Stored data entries

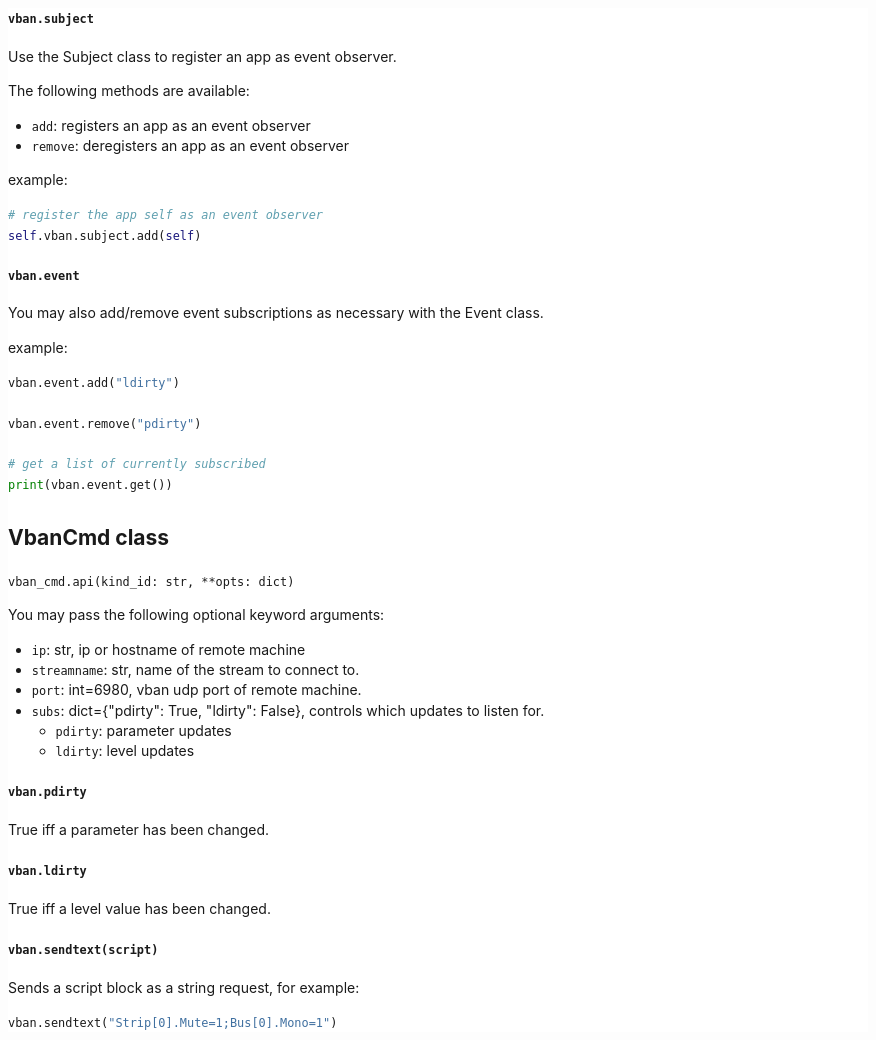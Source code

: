 #### `vban.subject`

Use the Subject class to register an app as event observer.

The following methods are available:

-   `add`: registers an app as an event observer
-   `remove`: deregisters an app as an event observer

example:

```python
# register the app self as an event observer
self.vban.subject.add(self)
```

#### `vban.event`

You may also add/remove event subscriptions as necessary with the Event class.

example:

```python
vban.event.add("ldirty")

vban.event.remove("pdirty")

# get a list of currently subscribed
print(vban.event.get())
```

## VbanCmd class

`vban_cmd.api(kind_id: str, **opts: dict)`

You may pass the following optional keyword arguments:

-   `ip`: str, ip or hostname of remote machine
-   `streamname`: str, name of the stream to connect to.
-   `port`: int=6980, vban udp port of remote machine.
-   `subs`: dict={"pdirty": True, "ldirty": False}, controls which updates to listen for.
    -   `pdirty`: parameter updates
    -   `ldirty`: level updates

#### `vban.pdirty`

True iff a parameter has been changed.

#### `vban.ldirty`

True iff a level value has been changed.

#### `vban.sendtext(script)`

Sends a script block as a string request, for example:

```python
vban.sendtext("Strip[0].Mute=1;Bus[0].Mono=1")
```
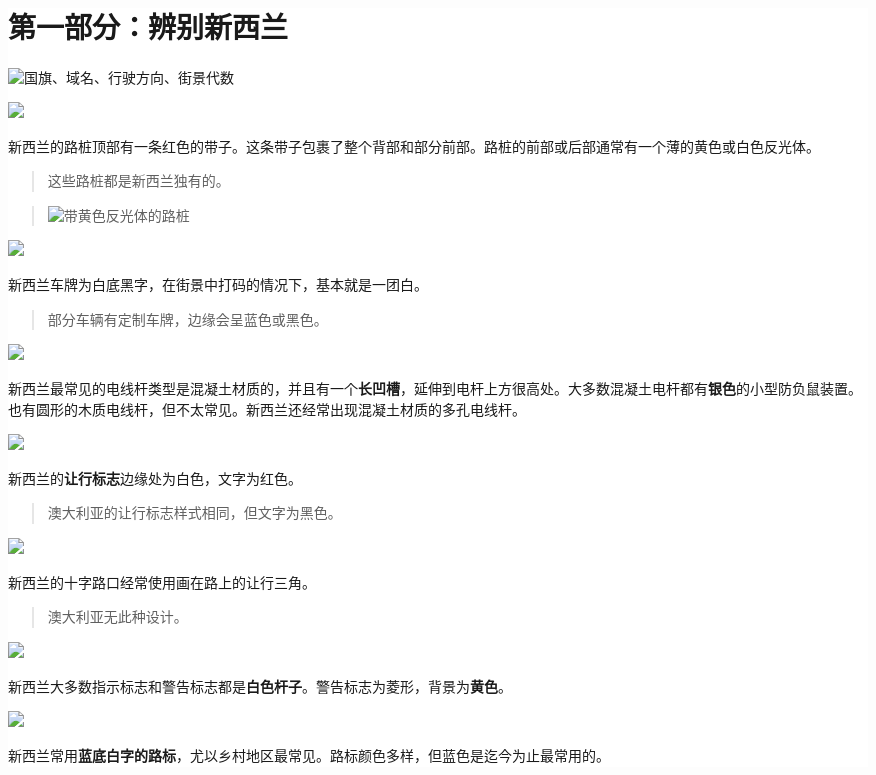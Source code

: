 # 第一部分：辨别新西兰
![国旗、域名、行驶方向、街景代数](https://cdn.nlark.com/yuque/0/2023/png/35076970/1678318765665-40ad6fe3-11f5-4441-93a3-9e7bee8d6a5b.png)

![](https://cdn.nlark.com/yuque/0/2023/png/35076970/1678318766074-38c5973e-e2b1-454c-8507-f6a389486549.png)

新西兰的路桩顶部有一条红色的带子。这条带子包裹了整个背部和部分前部。路桩的前部或后部通常有一个薄的黄色或白色反光体。

> 这些路桩都是新西兰独有的。
>

> ![带黄色反光体的路桩](https://cdn.nlark.com/yuque/0/2023/png/35076970/1678318766614-7cfc5b2b-f0ba-4104-bbfd-6d0485183276.png)
>

![](https://cdn.nlark.com/yuque/0/2023/png/35076970/1678318767109-bc59bed3-b8aa-49f7-80e4-1aa02abf09bd.png)

新西兰车牌为白底黑字，在街景中打码的情况下，基本就是一团白。

> 部分车辆有定制车牌，边缘会呈蓝色或黑色。
>



![](https://cdn.nlark.com/yuque/0/2024/png/35359367/1729142503599-7538b517-a1b2-45f9-8998-bc25c7e7c1f1.png)

新西兰最常见的电线杆类型是混凝土材质的，并且有一个**长凹槽**，延伸到电杆上方很高处。大多数混凝土电杆都有**银色**的小型防负鼠装置。也有圆形的木质电线杆，但不太常见。新西兰还经常出现混凝土材质的多孔电线杆。



![](https://cdn.nlark.com/yuque/0/2023/png/35076970/1678318767968-6005364b-f6ae-40c2-acfd-c08f85f36b03.png)

新西兰的**让行标志**边缘处为白色，文字为红色。

> 澳大利亚的让行标志样式相同，但文字为黑色。
>



![](https://cdn.nlark.com/yuque/0/2023/png/34598262/1686713585230-61efb87d-844b-4ade-b02f-a562b56520c7.png)

新西兰的十字路口经常使用画在路上的让行三角。

> 澳大利亚无此种设计。
>



![](https://cdn.nlark.com/yuque/0/2023/png/35076970/1678318768549-9e814d9a-596a-488f-ba67-330c50f1dee2.png)

新西兰大多数指示标志和警告标志都是**白色杆子**。警告标志为菱形，背景为**黄色**。



![](https://cdn.nlark.com/yuque/0/2023/png/35076970/1678318769041-5371831e-bf82-4bef-8149-12eac240ed06.png)

新西兰常用**蓝底白字的路标**，尤以乡村地区最常见。路标颜色多样，但蓝色是迄今为止最常用的。

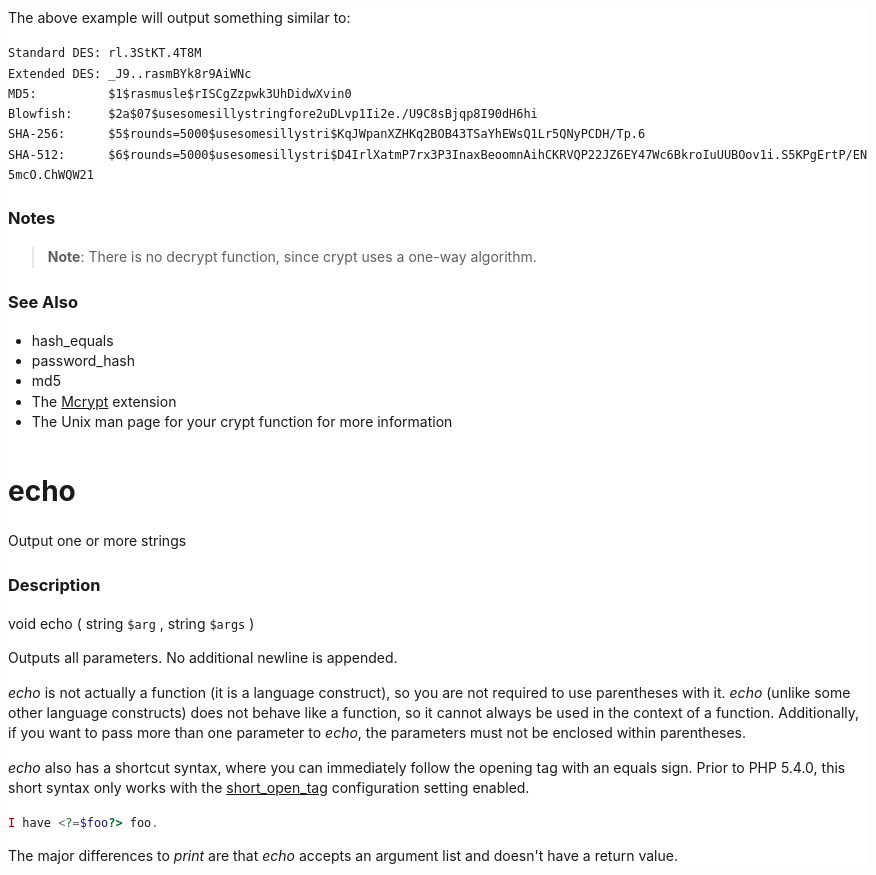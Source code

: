 The above example will output something similar to:

    Standard DES: rl.3StKT.4T8M
    Extended DES: _J9..rasmBYk8r9AiWNc
    MD5:          $1$rasmusle$rISCgZzpwk3UhDidwXvin0
    Blowfish:     $2a$07$usesomesillystringfore2uDLvp1Ii2e./U9C8sBjqp8I90dH6hi
    SHA-256:      $5$rounds=5000$usesomesillystri$KqJWpanXZHKq2BOB43TSaYhEWsQ1Lr5QNyPCDH/Tp.6
    SHA-512:      $6$rounds=5000$usesomesillystri$D4IrlXatmP7rx3P3InaxBeoomnAihCKRVQP22JZ6EY47Wc6BkroIuUUBOov1i.S5KPgErtP/EN5mcO.ChWQW21

### Notes

> **Note**: <span class="simpara"> There is no decrypt function, since
> <span class="function">crypt</span> uses a one-way algorithm. </span>

### See Also

-   <span class="function">hash\_equals</span>
-   <span class="function">password\_hash</span>
-   <span class="function">md5</span>
-   The <a href="/ref/mcrypt.html" class="link">Mcrypt</a> extension
-   The Unix man page for your crypt function for more information

echo
====

Output one or more strings

### Description

<span class="type">void</span> <span class="methodname">echo</span> (
<span class="methodparam"><span class="type">string</span> `$arg`</span>
, <span class="methodparam"><span class="type">string</span>
`$args`</span> )

Outputs all parameters. No additional newline is appended.

*echo* is not actually a function (it is a language construct), so you
are not required to use parentheses with it. *echo* (unlike some other
language constructs) does not behave like a function, so it cannot
always be used in the context of a function. Additionally, if you want
to pass more than one parameter to *echo*, the parameters must not be
enclosed within parentheses.

*echo* also has a shortcut syntax, where you can immediately follow the
opening tag with an equals sign. Prior to PHP 5.4.0, this short syntax
only works with the
<a href="/ini/core.html#ini.short-open-tag" class="link">short_open_tag</a>
configuration setting enabled.

``` php
I have <?=$foo?> foo.
```

The major differences to *print* are that *echo* accepts an argument
list and doesn't have a return value.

**WORK INSTRUCTION**
If a line in the records holds the string "rounds", copy it.

**RESPONSE TO THE TASK**
    SHA-256:      $5$rounds=5000$usesomesillystri$KqJWpanXZHKq2BOB43TSaYhEWsQ1Lr5QNyPCDH/Tp.6
    SHA-512:      $6$rounds=5000$usesomesillystri$D4IrlXatmP7rx3P3InaxBeoomnAihCKRVQP22JZ6EY47Wc6BkroIuUUBOov1i.S5KPgErtP/EN5mcO.ChWQW21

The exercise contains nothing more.